§ **EXERCISE DETAILS**
All lines with the word "i表示位数为i时" must be pulled from the entries below.

Source texts of formatted documents:
┌────────

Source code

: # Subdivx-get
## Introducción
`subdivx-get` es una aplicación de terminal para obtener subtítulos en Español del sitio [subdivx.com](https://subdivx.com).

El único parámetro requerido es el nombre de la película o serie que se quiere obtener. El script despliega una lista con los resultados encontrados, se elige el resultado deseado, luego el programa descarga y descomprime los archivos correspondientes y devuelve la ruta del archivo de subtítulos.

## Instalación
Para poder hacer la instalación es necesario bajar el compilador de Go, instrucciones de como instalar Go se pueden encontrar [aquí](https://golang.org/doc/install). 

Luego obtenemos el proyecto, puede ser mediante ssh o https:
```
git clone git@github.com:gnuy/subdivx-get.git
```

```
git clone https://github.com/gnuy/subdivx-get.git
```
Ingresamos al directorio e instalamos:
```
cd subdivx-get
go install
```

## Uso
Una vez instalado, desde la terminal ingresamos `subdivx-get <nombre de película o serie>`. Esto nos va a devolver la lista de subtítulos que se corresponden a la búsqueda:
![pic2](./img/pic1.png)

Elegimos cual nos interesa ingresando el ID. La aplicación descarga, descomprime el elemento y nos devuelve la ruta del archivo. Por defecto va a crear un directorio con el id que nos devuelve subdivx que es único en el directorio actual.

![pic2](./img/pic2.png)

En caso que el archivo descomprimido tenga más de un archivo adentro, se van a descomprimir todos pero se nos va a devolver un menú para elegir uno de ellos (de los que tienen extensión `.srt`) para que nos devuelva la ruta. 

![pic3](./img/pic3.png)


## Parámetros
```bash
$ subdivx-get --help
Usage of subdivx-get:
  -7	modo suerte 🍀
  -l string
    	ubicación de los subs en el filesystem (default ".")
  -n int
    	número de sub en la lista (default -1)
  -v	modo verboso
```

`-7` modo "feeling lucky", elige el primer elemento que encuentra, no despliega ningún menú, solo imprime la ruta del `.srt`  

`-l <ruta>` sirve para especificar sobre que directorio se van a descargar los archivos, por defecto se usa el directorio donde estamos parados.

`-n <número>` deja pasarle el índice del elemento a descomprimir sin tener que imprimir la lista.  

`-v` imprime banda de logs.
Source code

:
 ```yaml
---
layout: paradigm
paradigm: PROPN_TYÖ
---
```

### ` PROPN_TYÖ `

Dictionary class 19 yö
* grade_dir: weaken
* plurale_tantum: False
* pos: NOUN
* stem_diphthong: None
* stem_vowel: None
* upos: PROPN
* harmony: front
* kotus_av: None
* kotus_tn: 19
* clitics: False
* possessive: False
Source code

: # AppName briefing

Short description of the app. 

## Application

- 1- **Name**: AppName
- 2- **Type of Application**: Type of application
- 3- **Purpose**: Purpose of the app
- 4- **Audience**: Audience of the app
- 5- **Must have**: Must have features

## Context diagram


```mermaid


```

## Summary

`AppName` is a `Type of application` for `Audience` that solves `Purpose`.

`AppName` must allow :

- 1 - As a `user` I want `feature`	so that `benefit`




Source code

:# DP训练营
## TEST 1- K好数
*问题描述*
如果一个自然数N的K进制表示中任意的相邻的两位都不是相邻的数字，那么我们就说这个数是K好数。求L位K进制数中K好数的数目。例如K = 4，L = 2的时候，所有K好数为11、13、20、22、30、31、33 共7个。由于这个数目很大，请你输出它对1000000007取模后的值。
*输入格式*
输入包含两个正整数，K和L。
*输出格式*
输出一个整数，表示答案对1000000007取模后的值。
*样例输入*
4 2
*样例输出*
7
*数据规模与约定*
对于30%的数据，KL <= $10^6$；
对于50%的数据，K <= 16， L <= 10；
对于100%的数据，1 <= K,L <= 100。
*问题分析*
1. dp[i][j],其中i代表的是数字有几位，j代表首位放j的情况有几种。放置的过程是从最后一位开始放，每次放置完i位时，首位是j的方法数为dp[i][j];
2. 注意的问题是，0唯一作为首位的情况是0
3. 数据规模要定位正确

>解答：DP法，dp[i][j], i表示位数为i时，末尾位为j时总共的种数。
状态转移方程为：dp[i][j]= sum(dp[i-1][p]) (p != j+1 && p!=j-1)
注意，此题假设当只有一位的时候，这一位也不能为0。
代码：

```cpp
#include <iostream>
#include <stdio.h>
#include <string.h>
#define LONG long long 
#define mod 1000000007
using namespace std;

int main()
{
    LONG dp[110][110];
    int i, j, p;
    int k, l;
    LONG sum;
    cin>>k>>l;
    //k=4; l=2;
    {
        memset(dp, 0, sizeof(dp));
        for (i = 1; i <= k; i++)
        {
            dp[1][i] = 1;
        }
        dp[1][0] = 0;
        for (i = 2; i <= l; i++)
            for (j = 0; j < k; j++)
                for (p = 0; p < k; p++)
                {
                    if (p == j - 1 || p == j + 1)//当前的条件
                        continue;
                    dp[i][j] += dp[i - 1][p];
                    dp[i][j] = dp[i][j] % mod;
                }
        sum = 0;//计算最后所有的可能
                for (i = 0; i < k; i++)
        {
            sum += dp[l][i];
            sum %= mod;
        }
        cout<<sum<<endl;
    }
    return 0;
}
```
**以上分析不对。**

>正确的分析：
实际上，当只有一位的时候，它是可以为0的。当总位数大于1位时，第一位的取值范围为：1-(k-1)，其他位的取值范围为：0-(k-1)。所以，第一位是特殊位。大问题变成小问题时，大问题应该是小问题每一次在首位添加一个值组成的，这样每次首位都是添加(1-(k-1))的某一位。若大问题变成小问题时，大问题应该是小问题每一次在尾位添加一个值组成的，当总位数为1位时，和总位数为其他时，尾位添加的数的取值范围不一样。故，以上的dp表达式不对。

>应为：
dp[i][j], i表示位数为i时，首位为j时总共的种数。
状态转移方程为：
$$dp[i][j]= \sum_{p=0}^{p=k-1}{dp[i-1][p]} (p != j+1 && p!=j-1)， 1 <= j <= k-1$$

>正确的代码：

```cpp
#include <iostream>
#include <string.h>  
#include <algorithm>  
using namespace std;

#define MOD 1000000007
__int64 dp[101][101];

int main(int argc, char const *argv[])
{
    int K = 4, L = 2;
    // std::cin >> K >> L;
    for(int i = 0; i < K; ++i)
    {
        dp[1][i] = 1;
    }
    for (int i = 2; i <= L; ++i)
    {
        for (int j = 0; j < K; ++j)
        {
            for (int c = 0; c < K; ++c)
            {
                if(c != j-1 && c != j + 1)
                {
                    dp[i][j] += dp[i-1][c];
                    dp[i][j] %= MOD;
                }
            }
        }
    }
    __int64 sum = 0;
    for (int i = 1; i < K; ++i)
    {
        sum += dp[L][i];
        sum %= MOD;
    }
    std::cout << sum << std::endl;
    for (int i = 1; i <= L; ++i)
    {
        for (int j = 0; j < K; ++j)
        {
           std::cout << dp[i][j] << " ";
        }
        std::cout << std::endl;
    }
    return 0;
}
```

└────────

§ **EXERCISE RESPONSE**
>解答：DP法，dp[i][j], i表示位数为i时，末尾位为j时总共的种数。
dp[i][j], i表示位数为i时，首位为j时总共的种数。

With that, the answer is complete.